[LU-480] Test failure on test suite sanityn: LBUG/LASSERT detected Created: 04/Jul/11 Updated: 07/Jul/11 Resolved: 07/Jul/11 |
|
| Status: | Resolved |
| Project: | Lustre |
| Component/s: | None |
| Affects Version/s: | Lustre 2.1.0 |
| Fix Version/s: | Lustre 2.1.0 |
| Type: | Bug | Priority: | Blocker |
| Reporter: | Maloo | Assignee: | Zhenyu Xu |
| Resolution: | Fixed | Votes: | 0 |
| Labels: | None | ||
| Severity: | 3 |
| Rank (Obsolete): | 6590 |
| Description |
|
This issue was created by maloo for yujian <yujian@whamcloud.com> This issue relates to the following test suite run: https://maloo.whamcloud.com/test_sets/8771913e-a451-11e0-b786-52540025f9af. The sub-test test_36 failed with the following error:
|
| Comments |
| Comment by Jian Yu [ 04/Jul/11 ] |
|
The issue occurred on many sanityn sub-tests: |
| Comment by Zhenyu Xu [ 04/Jul/11 ] |
|
Chris, What is the pdsh full command being used in the autotest? |
| Comment by Chris Gearing (Inactive) [ 04/Jul/11 ] |
|
You'll have to give me a bit more info to enable me to understand that What other output could help you? |
| Comment by Zhenyu Xu [ 04/Jul/11 ] |
|
those error was due to pdsh command times out, and pdsh IMO is set when we call auster.sh.

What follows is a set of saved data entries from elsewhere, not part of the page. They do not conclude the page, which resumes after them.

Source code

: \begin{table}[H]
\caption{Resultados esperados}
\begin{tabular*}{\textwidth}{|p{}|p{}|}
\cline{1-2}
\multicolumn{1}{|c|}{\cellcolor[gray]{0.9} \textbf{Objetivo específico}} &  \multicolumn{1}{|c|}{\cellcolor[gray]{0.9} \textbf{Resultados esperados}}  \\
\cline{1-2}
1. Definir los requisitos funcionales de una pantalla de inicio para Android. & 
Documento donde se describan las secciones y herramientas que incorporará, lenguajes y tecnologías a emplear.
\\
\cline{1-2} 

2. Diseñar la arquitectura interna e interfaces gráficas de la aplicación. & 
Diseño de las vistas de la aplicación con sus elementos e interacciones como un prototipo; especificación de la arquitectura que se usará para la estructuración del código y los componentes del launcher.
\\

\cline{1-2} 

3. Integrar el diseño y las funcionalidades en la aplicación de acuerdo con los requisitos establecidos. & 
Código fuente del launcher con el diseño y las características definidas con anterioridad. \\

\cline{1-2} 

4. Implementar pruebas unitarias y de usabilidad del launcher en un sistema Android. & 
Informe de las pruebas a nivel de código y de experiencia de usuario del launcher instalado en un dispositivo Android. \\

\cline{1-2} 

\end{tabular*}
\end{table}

Yu Jian points out that there is a autotest_config.sh or similar script which she saw in Provisioning-1.Provision_1.autotest.client-21vm1.log: I suggest we add "-t 120" option for pdsh, like "pdsh -w -t 120 xxxxxxxxxxxxxxxx" in it. pdsh default use 10 seconds as timeout, -t 120 can extend it to 120 seconds. |
| Comment by Jian Yu [ 04/Jul/11 ] |
|
Per this provisioning log: https://maloo.whamcloud.com/test_logs/bcb00110-a450-11e0-b786-52540025f9af/show_text 12:00:25:(/home/autotest/lab/tools/run_test.sh:55): 12:00:25:cat /home/autotest/lab/tools/mecturk.sh 12:00:25:((/home/autotest/lab/tools/run_test.sh:57): 12:00:25:hostname -s 12:00:25:(/home/autotest/lab/tools/run_test.sh:57): 12:00:25:CPYLINE='scp client-21vm1:/root/autotest_config.sh /usr/lib64/lustre/tests/cfg/' 12:00:27:(/home/autotest/lab/tools/run_test.sh:58): 12:00:27:pdsh -w client-21vm1,client-21vm2 scp client-21vm1:/root/autotest_config.sh /usr/lib64/lustre/tests/cfg/ The PDSH variable was set in /home/autotest/lab/tools/mecturk.sh: $ grep PDSH /home/autotest/lab/tools/mecturk.sh PDSH="pdsh -S -Rrsh -w" Chris, could you please change it to "pdsh -t 120 -S -Rrsh -w" to see whether the upcoming autotest results hit those timeout issues or not? |
| Comment by Chris Gearing (Inactive) [ 04/Jul/11 ] |
|
OK, I've change the pdsh in mecturk, let's see if it stops failing. |
| Comment by Peter Jones [ 07/Jul/11 ] |
|
Closing for now. Reopen if this reoccurs with the change in place |